▶ _Activity_
Every entry below needs to be copied exactly.

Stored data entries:
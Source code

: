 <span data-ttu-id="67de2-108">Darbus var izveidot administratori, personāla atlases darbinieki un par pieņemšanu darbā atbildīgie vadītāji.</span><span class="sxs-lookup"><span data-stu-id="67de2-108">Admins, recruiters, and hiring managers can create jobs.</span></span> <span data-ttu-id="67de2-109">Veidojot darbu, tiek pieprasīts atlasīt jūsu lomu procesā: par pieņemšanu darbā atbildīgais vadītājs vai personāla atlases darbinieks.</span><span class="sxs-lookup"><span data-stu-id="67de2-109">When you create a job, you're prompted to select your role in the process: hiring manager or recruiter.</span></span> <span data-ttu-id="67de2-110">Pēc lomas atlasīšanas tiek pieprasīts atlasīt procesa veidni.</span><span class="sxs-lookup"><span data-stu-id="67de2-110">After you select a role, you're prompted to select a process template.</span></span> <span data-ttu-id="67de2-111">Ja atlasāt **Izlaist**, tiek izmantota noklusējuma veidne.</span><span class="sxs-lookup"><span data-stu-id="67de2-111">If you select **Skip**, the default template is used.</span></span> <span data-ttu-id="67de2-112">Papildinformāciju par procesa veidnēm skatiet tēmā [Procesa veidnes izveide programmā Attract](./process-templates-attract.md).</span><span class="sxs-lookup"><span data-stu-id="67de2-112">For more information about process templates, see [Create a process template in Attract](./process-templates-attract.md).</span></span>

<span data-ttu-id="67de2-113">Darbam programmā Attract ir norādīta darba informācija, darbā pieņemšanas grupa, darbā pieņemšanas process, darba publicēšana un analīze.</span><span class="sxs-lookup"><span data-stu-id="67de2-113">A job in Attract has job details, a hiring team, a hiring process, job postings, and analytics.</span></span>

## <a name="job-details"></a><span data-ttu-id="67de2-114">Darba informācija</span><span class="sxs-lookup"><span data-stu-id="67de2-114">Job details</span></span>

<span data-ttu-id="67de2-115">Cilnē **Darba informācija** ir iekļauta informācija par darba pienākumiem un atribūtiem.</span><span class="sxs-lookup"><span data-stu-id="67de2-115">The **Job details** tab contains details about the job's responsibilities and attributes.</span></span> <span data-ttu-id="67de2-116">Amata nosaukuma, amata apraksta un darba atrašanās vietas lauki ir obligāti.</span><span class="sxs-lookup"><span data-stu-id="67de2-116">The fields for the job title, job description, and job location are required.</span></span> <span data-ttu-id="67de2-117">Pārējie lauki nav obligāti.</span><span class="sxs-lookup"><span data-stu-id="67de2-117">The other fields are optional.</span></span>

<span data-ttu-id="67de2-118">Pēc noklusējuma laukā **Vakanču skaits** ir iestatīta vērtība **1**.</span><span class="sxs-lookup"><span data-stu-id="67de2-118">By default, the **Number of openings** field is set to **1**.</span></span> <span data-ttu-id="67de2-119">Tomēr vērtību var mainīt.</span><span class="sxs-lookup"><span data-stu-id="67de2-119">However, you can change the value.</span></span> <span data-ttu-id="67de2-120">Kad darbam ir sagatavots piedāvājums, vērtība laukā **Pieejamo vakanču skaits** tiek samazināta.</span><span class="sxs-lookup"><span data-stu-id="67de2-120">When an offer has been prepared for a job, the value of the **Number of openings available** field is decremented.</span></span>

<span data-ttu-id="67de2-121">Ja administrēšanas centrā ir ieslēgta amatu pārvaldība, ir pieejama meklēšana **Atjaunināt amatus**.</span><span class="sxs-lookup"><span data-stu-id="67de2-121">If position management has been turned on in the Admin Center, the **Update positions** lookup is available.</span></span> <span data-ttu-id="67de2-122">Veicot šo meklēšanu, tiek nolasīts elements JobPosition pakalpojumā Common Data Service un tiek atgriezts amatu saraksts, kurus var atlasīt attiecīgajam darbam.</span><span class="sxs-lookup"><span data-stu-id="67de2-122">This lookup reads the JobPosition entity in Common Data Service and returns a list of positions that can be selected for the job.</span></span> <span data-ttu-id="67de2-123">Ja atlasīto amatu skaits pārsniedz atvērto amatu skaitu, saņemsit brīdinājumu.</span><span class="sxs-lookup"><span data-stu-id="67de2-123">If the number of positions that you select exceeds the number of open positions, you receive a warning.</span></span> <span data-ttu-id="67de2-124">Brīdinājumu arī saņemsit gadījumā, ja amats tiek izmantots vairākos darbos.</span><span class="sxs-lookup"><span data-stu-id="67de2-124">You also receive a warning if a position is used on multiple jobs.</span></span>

▶ _Result of the task_
Source code

: <span data-ttu-id="67de2-108">Darbus var izveidot administratori, personāla atlases darbinieki un par pieņemšanu darbā atbildīgie vadītāji.</span><span class="sxs-lookup"><span data-stu-id="67de2-108">Admins, recruiters, and hiring managers can create jobs.</span></span> <span data-ttu-id="67de2-109">Veidojot darbu, tiek pieprasīts atlasīt jūsu lomu procesā: par pieņemšanu darbā atbildīgais vadītājs vai personāla atlases darbinieks.</span><span class="sxs-lookup"><span data-stu-id="67de2-109">When you create a job, you're prompted to select your role in the process: hiring manager or recruiter.</span></span> <span data-ttu-id="67de2-110">Pēc lomas atlasīšanas tiek pieprasīts atlasīt procesa veidni.</span><span class="sxs-lookup"><span data-stu-id="67de2-110">After you select a role, you're prompted to select a process template.</span></span> <span data-ttu-id="67de2-111">Ja atlasāt **Izlaist**, tiek izmantota noklusējuma veidne.</span><span class="sxs-lookup"><span data-stu-id="67de2-111">If you select **Skip**, the default template is used.</span></span> <span data-ttu-id="67de2-112">Papildinformāciju par procesa veidnēm skatiet tēmā [Procesa veidnes izveide programmā Attract](./process-templates-attract.md).</span><span class="sxs-lookup"><span data-stu-id="67de2-112">For more information about process templates, see [Create a process template in Attract](./process-templates-attract.md).</span></span>

<span data-ttu-id="67de2-113">Darbam programmā Attract ir norādīta darba informācija, darbā pieņemšanas grupa, darbā pieņemšanas process, darba publicēšana un analīze.</span><span class="sxs-lookup"><span data-stu-id="67de2-113">A job in Attract has job details, a hiring team, a hiring process, job postings, and analytics.</span></span>

## <a name="job-details"></a><span data-ttu-id="67de2-114">Darba informācija</span><span class="sxs-lookup"><span data-stu-id="67de2-114">Job details</span></span>

<span data-ttu-id="67de2-115">Cilnē **Darba informācija** ir iekļauta informācija par darba pienākumiem un atribūtiem.</span><span class="sxs-lookup"><span data-stu-id="67de2-115">The **Job details** tab contains details about the job's responsibilities and attributes.</span></span> <span data-ttu-id="67de2-116">Amata nosaukuma, amata apraksta un darba atrašanās vietas lauki ir obligāti.</span><span class="sxs-lookup"><span data-stu-id="67de2-116">The fields for the job title, job description, and job location are required.</span></span> <span data-ttu-id="67de2-117">Pārējie lauki nav obligāti.</span><span class="sxs-lookup"><span data-stu-id="67de2-117">The other fields are optional.</span></span>

<span data-ttu-id="67de2-118">Pēc noklusējuma laukā **Vakanču skaits** ir iestatīta vērtība **1**.</span><span class="sxs-lookup"><span data-stu-id="67de2-118">By default, the **Number of openings** field is set to **1**.</span></span> <span data-ttu-id="67de2-119">Tomēr vērtību var mainīt.</span><span class="sxs-lookup"><span data-stu-id="67de2-119">However, you can change the value.</span></span> <span data-ttu-id="67de2-120">Kad darbam ir sagatavots piedāvājums, vērtība laukā **Pieejamo vakanču skaits** tiek samazināta.</span><span class="sxs-lookup"><span data-stu-id="67de2-120">When an offer has been prepared for a job, the value of the **Number of openings available** field is decremented.</span></span>

<span data-ttu-id="67de2-121">Ja administrēšanas centrā ir ieslēgta amatu pārvaldība, ir pieejama meklēšana **Atjaunināt amatus**.</span><span class="sxs-lookup"><span data-stu-id="67de2-121">If position management has been turned on in the Admin Center, the **Update positions** lookup is available.</span></span> <span data-ttu-id="67de2-122">Veicot šo meklēšanu, tiek nolasīts elements JobPosition pakalpojumā Common Data Service un tiek atgriezts amatu saraksts, kurus var atlasīt attiecīgajam darbam.</span><span class="sxs-lookup"><span data-stu-id="67de2-122">This lookup reads the JobPosition entity in Common Data Service and returns a list of positions that can be selected for the job.</span></span> <span data-ttu-id="67de2-123">Ja atlasīto amatu skaits pārsniedz atvērto amatu skaitu, saņemsit brīdinājumu.</span><span class="sxs-lookup"><span data-stu-id="67de2-123">If the number of positions that you select exceeds the number of open positions, you receive a warning.</span></span> <span data-ttu-id="67de2-124">Brīdinājumu arī saņemsit gadījumā, ja amats tiek izmantots vairākos darbos.</span><span class="sxs-lookup"><span data-stu-id="67de2-124">You also receive a warning if a position is used on multiple jobs.</span></span>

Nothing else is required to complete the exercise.